Again, I’m not excusing how dumb this story is. I’m simply saying that to critique the game for not being serious is one (legitimate) thing. Critiquing it for that same crime and claiming that it was trying to be serious is a massive error on the part of any writer. That’s not what this game is trying to do: don’t attack a game based on sins it hasn’t committed. Just Cause 2 is so cheekily, joyously nonchalant in its trivialization of so many things, it’s a shame so many people are unhappy with its “failure” to tell a good story. It’s a very fun game marred by some very bad balance and design decisions (mostly focused in the “why won’t you let me have some damn fun” area), and deliberately tells an incoherent, willfully ignorant tale of US-funded terrorism. Let’s not treat it like something it isn’t, and forget that “deliberately” in that last sentence.

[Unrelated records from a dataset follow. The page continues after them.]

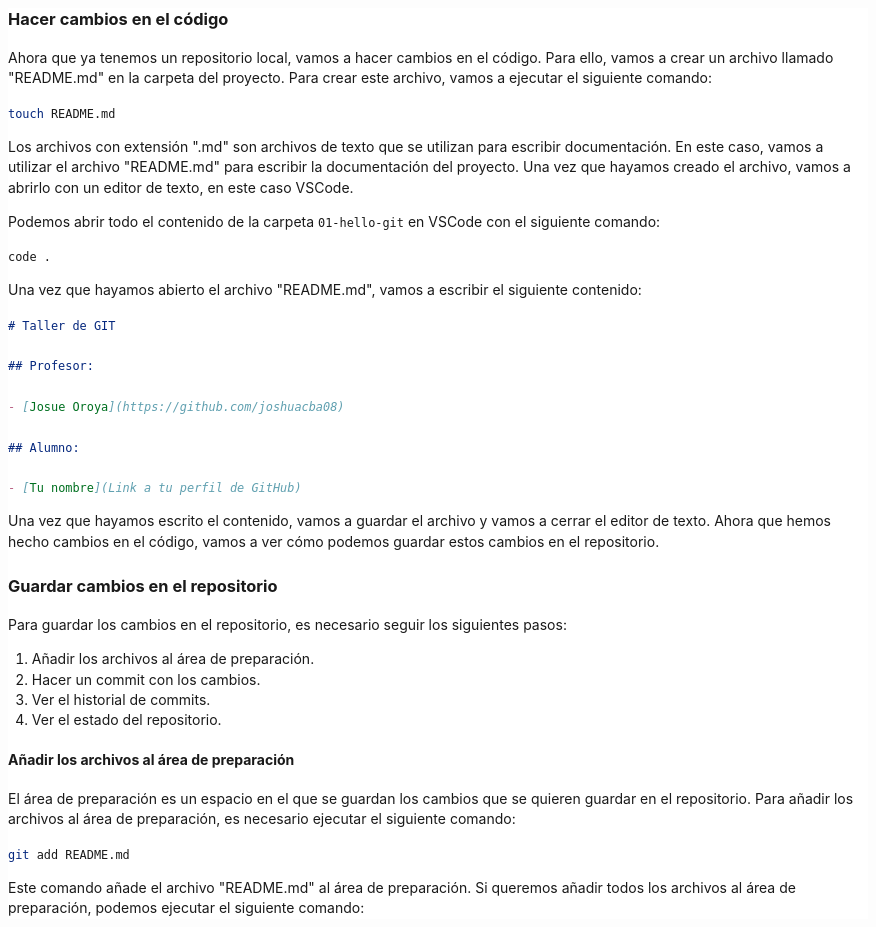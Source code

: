 ### Hacer cambios en el código

Ahora que ya tenemos un repositorio local, vamos a hacer cambios en el código. Para ello, vamos a crear un archivo llamado "README.md" en la carpeta del proyecto. Para crear este archivo, vamos a ejecutar el siguiente comando:

```bash
touch README.md
```

Los archivos con extensión ".md" son archivos de texto que se utilizan para escribir documentación. En este caso, vamos a utilizar el archivo "README.md" para escribir la documentación del proyecto. Una vez que hayamos creado el archivo, vamos a abrirlo con un editor de texto, en este caso VSCode.

Podemos abrir todo el contenido de la carpeta `01-hello-git` en VSCode con el siguiente comando:

```bash
code .
```

Una vez que hayamos abierto el archivo "README.md", vamos a escribir el siguiente contenido:

```markdown
# Taller de GIT

## Profesor:

- [Josue Oroya](https://github.com/joshuacba08)

## Alumno:

- [Tu nombre](Link a tu perfil de GitHub)
```

Una vez que hayamos escrito el contenido, vamos a guardar el archivo y vamos a cerrar el editor de texto. Ahora que hemos hecho cambios en el código, vamos a ver cómo podemos guardar estos cambios en el repositorio.

### Guardar cambios en el repositorio

Para guardar los cambios en el repositorio, es necesario seguir los siguientes pasos:

1. Añadir los archivos al área de preparación.
2. Hacer un commit con los cambios.
3. Ver el historial de commits.
4. Ver el estado del repositorio.

#### Añadir los archivos al área de preparación

El área de preparación es un espacio en el que se guardan los cambios que se quieren guardar en el repositorio. Para añadir los archivos al área de preparación, es necesario ejecutar el siguiente comando:

```bash
git add README.md
```

Este comando añade el archivo "README.md" al área de preparación. Si queremos añadir todos los archivos al área de preparación, podemos ejecutar el siguiente comando:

[PS: The real crime here is that there are no pictures of Bolo Santosi up on the internet. What the hell internet?]

5 Responses to “Impressions: Just Cause 2 and the Unserious Game”

  1. Bowl of Snakes said

    It’s like going into a dive bar and complaining about the wine collection.

    Of course, merging an engaging story with open world gameplay while keeping the silly destructable playground intact is a lofty goal, but this game succeeds at what it tries to do.

  2. […] Jun Chen wrote to me to say that he thinks “Square Enix is laughing at us, [and] that Just Cause 2 is actually a smart game posing as a dumb one”, see what you think. And on the subject of Just Cause 2 – Tom Cross writes about the game also, suggesting that, “Just Cause 2 is what I thought everyone in this industry had been waiting for”, i.e. a big, dumb, explosive video game. […]

  3. jamie mallin said

    love the article, a lot of very valid points, but there are a lot more games coming out now that are just “fun”, completely unrealistic but utterly brilliant to play, such as Bayonetta, Dantes Inferno and AvP. and its a trend i personally want to see continue

  4. deckard47 said

    Well, I’ve never played Dante’s Inferno or Bayonetta (because I hated the look of the settings), but they are supposed to be fun to play. Obviously, no matter how bad-good a game is, if the setting is utter bullshit (to me), I probably won’t play it. As always, what is a fun to play, horrible/fun to watch game is debatable.

    Still, I’d say that AvP doesn’t fall into this category. It was boring, the aliens and predators weren’t fun to play, and the human campaign was so incredibly bad. That campaign, the “human wanders around a base and fights aliens” has been done so much better by so many different games and movies. Maybe that was the problem. They looked at this narrative that has (since Aliens) been rewritten in so many different ways, and they couldn’t think of anything good to write. I’d say that at least part of your game has to be really fun to fall into the aforementioned category. The best thing about AvP was that I could uninstall it.